Work to complete | Here is the listing. Report each line in it that contains the string "dùng".

Records |
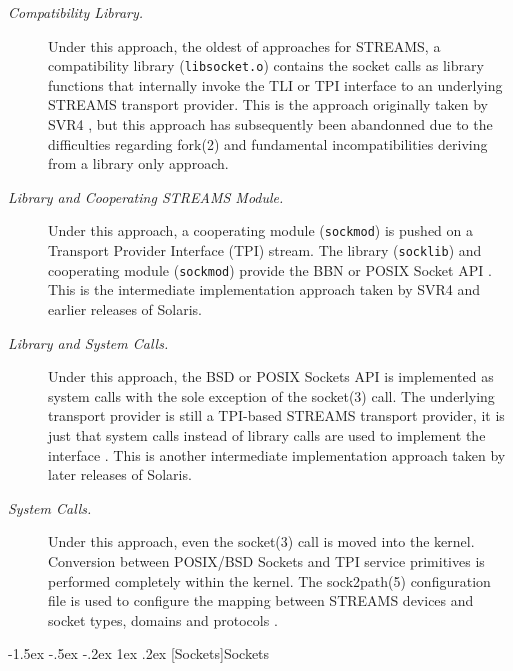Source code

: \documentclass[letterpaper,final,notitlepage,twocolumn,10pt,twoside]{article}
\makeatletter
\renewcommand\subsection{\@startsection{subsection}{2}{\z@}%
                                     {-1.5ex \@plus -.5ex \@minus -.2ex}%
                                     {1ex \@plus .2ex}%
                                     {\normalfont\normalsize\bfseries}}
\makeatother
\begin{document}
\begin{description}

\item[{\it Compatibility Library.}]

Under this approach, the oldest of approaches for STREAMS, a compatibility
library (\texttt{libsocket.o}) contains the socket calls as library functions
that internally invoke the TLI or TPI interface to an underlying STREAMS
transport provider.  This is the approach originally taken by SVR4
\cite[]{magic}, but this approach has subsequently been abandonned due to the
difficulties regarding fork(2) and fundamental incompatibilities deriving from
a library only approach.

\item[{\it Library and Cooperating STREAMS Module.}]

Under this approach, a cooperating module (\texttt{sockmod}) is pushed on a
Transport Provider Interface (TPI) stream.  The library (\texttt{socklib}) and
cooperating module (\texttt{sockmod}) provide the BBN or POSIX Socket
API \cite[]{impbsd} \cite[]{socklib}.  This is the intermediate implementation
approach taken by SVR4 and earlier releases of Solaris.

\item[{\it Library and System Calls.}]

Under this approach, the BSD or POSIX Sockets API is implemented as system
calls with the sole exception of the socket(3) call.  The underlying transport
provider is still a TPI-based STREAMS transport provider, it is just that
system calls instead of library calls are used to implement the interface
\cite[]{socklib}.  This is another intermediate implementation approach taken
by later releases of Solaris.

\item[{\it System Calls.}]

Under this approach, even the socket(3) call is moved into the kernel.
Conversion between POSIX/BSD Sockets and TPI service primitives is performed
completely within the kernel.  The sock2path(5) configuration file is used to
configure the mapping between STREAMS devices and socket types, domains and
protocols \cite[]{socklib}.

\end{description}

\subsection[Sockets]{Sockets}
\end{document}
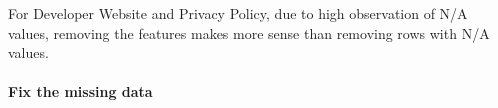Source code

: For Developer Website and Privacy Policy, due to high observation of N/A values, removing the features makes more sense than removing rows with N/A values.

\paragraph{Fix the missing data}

--

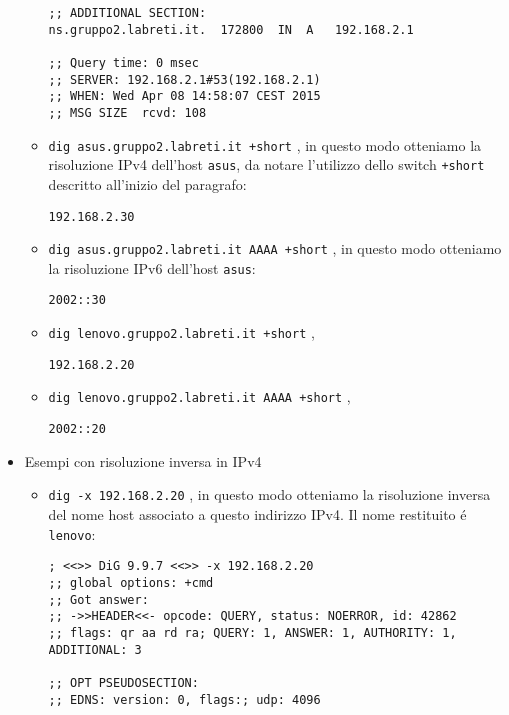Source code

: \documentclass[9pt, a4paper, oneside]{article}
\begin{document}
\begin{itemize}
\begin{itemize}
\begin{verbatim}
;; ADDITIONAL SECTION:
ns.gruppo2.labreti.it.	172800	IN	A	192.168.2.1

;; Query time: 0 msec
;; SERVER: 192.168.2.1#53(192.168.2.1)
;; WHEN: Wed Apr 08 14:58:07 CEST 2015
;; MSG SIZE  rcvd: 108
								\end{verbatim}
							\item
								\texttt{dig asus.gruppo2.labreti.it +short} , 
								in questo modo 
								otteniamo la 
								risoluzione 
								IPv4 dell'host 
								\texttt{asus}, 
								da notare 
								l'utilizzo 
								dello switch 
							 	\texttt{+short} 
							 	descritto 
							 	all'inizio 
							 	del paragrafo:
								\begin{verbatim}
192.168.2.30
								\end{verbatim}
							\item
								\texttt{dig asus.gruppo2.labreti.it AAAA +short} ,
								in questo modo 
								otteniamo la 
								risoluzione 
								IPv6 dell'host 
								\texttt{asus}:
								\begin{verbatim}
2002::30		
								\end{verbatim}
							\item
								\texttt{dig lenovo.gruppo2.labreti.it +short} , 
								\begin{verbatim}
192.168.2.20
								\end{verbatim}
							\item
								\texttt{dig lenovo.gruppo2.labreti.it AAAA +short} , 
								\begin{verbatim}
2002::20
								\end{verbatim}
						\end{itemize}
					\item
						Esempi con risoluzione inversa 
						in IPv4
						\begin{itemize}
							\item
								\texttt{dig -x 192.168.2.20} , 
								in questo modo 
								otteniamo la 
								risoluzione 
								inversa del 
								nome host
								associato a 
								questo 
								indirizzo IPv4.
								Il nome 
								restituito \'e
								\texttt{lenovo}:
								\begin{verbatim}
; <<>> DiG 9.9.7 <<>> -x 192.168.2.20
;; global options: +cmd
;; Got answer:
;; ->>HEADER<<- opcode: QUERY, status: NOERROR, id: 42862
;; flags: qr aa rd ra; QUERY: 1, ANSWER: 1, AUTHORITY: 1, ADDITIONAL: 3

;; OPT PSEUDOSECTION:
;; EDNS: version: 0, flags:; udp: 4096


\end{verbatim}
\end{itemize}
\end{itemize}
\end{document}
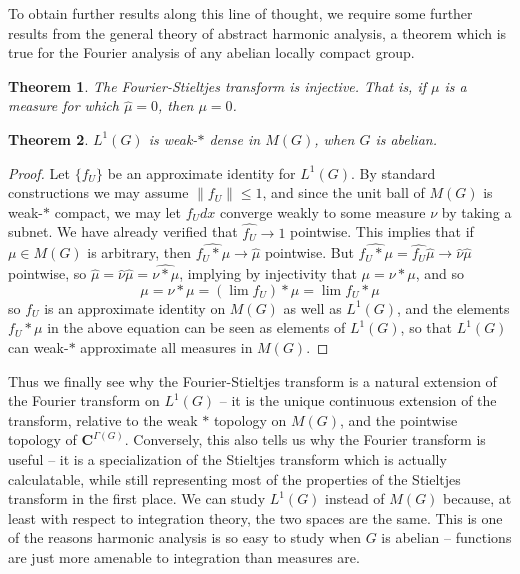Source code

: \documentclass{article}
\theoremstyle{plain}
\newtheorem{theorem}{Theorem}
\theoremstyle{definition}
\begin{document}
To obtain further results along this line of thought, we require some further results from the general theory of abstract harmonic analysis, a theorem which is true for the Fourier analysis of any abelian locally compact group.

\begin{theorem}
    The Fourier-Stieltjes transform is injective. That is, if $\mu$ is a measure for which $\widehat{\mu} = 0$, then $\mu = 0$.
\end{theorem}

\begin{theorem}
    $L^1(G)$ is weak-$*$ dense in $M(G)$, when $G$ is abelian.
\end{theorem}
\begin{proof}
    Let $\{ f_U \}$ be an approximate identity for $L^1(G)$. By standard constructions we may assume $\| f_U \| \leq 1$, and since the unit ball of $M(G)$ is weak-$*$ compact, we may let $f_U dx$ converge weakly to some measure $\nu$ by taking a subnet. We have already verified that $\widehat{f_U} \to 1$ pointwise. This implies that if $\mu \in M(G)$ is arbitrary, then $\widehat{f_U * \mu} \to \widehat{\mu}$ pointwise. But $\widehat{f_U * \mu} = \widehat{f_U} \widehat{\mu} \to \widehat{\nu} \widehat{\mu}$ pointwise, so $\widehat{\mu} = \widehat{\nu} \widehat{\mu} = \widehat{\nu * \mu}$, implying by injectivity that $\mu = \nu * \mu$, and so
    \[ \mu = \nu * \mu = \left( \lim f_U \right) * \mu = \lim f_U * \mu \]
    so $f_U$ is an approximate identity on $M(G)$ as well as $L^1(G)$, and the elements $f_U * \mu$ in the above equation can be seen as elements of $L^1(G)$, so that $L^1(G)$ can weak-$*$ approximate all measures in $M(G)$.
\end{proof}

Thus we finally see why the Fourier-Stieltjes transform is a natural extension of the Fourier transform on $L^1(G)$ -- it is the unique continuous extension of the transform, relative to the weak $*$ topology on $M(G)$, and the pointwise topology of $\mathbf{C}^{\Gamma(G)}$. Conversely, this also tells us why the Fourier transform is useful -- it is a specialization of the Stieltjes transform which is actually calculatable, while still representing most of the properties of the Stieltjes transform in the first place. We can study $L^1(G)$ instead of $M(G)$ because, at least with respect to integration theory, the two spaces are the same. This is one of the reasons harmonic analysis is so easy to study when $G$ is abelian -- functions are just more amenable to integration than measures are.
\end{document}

--

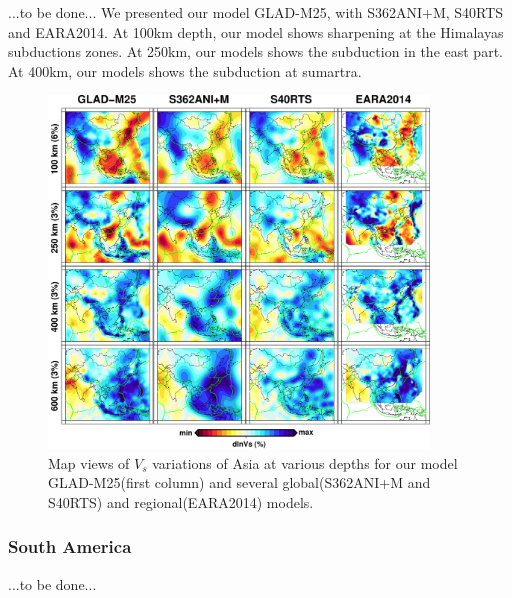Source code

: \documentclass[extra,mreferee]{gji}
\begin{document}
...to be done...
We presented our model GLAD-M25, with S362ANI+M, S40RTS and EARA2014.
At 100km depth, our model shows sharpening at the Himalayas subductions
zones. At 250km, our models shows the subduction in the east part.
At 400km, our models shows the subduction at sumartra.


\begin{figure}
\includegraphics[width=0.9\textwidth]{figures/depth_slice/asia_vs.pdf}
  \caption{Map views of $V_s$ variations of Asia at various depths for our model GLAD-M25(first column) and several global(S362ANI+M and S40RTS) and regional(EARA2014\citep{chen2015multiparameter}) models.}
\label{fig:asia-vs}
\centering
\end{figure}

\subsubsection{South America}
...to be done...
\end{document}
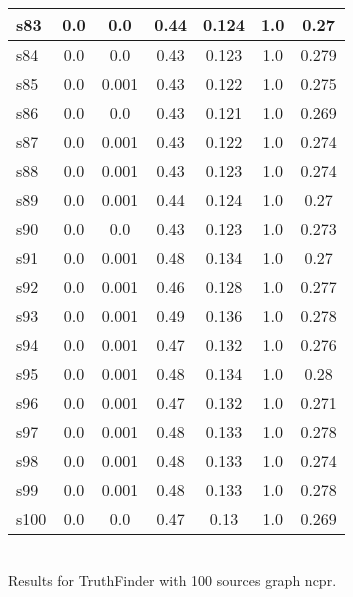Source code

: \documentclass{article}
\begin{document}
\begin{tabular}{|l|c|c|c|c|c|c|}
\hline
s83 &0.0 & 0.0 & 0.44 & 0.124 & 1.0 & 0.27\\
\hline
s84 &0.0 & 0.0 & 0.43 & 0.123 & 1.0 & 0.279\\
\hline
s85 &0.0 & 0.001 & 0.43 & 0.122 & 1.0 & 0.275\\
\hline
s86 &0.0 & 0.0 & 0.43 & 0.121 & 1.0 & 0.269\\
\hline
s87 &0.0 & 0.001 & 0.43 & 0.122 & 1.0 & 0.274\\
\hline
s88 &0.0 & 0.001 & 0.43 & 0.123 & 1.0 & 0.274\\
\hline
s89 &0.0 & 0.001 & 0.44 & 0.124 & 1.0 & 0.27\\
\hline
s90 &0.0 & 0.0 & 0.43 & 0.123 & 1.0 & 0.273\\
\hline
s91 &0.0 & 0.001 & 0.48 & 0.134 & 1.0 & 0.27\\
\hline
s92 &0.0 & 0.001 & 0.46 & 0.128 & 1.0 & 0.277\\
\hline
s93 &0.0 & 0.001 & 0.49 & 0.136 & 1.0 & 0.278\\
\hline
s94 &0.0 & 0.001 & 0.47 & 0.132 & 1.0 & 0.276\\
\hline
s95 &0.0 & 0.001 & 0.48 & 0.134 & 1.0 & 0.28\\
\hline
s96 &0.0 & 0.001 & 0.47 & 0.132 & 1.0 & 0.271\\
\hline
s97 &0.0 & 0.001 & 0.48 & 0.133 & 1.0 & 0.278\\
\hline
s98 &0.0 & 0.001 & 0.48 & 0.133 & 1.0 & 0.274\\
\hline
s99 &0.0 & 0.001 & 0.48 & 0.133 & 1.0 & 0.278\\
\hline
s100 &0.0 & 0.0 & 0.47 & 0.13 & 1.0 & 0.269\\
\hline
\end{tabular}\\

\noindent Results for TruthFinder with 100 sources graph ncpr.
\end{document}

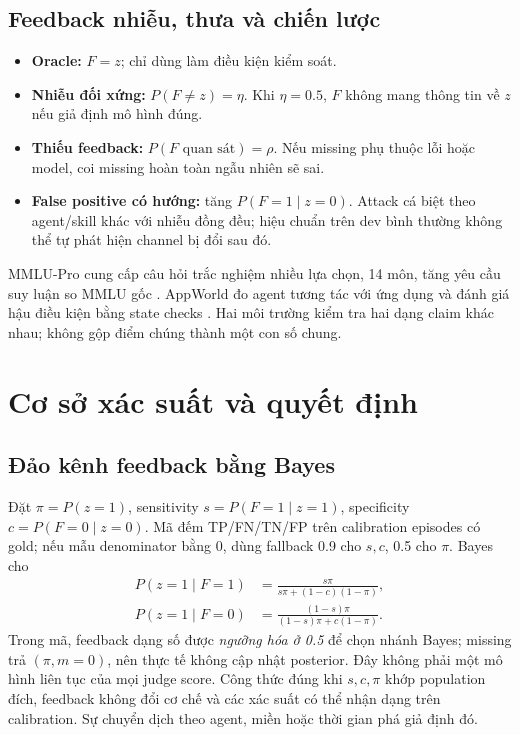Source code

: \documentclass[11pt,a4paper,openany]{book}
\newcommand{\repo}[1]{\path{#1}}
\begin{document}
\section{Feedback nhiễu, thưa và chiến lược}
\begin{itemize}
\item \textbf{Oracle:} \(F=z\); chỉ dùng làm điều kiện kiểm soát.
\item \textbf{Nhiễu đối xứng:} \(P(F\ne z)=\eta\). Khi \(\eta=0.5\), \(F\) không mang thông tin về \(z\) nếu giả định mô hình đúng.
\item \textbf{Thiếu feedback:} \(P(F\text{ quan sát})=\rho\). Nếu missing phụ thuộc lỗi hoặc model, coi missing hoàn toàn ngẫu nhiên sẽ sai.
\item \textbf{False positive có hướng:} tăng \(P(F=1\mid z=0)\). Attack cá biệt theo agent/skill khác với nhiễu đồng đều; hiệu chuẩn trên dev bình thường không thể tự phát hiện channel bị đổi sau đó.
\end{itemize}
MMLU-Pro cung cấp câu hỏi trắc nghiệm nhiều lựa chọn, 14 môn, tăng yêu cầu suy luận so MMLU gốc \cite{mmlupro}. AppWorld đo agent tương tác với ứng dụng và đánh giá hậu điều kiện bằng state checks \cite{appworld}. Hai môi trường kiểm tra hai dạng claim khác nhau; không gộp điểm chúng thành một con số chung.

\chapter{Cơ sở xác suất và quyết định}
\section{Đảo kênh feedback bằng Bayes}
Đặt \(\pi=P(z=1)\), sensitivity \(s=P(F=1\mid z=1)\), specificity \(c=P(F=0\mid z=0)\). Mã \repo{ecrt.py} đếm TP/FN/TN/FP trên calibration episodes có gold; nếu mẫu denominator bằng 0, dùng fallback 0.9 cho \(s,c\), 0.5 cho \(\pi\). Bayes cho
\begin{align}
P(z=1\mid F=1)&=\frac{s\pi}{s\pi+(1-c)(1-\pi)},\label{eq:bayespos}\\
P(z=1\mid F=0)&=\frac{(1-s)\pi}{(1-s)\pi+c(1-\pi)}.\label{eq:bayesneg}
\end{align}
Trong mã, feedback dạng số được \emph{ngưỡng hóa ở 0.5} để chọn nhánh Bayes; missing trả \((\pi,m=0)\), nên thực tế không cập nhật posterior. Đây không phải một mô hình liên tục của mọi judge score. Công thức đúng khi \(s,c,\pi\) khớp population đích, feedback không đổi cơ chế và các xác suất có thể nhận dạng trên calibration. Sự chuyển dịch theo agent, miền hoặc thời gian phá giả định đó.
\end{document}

Result |
\item \textbf{Oracle:} \(F=z\); chỉ dùng làm điều kiện kiểm soát.
Đặt \(\pi=P(z=1)\), sensitivity \(s=P(F=1\mid z=1)\), specificity \(c=P(F=0\mid z=0)\). Mã \repo{ecrt.py} đếm TP/FN/TN/FP trên calibration episodes có gold; nếu mẫu denominator bằng 0, dùng fallback 0.9 cho \(s,c\), 0.5 cho \(\pi\). Bayes cho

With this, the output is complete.